Start of Block
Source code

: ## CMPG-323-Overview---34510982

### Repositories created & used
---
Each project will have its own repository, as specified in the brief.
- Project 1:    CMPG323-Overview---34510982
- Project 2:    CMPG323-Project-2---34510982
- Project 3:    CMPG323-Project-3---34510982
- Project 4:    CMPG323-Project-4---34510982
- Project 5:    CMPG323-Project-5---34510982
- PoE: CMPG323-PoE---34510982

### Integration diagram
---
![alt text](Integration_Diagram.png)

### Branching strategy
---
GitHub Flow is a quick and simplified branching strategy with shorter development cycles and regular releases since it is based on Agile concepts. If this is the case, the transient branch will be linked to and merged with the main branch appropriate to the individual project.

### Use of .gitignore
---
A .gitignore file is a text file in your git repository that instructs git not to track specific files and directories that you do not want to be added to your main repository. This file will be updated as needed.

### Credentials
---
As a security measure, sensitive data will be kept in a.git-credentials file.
End of Block
Start of Block
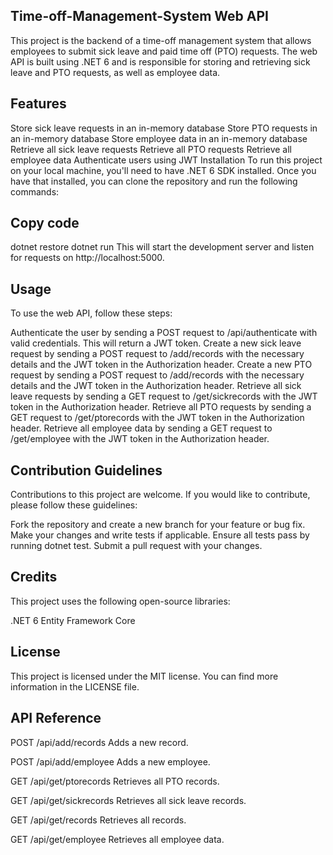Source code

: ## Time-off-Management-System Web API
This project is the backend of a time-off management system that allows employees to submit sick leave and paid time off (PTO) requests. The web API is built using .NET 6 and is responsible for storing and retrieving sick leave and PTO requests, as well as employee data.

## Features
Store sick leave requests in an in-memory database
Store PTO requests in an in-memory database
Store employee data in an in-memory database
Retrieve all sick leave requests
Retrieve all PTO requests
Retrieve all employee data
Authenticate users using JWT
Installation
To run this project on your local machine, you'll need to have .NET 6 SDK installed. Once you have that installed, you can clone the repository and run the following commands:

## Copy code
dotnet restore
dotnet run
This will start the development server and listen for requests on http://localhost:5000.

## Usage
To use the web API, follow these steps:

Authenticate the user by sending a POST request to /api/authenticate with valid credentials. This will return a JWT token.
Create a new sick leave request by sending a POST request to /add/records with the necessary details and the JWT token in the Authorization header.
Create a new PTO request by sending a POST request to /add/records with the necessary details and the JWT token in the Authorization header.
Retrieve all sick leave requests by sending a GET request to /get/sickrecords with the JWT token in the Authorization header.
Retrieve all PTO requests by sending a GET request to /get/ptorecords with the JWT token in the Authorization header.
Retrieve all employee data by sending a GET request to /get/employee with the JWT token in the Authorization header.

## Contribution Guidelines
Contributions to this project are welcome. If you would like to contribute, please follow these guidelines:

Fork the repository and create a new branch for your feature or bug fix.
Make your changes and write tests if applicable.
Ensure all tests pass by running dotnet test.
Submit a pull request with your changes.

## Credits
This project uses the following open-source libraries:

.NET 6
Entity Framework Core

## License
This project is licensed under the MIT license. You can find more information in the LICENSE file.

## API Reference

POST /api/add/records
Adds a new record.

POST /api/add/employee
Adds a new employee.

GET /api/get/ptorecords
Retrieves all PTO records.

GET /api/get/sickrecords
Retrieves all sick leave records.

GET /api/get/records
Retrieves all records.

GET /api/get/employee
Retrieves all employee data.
End of Block
#### [The task]
Begin with the line above that has "GET /api/get/ptorecords" and continue through the line that has "Retrieves all employee data.", setting each one down exactly. Stop there.

#### [Response box]
GET /api/get/ptorecords
Retrieves all PTO records.

GET /api/get/sickrecords
Retrieves all sick leave records.

GET /api/get/records
Retrieves all records.

GET /api/get/employee
Retrieves all employee data.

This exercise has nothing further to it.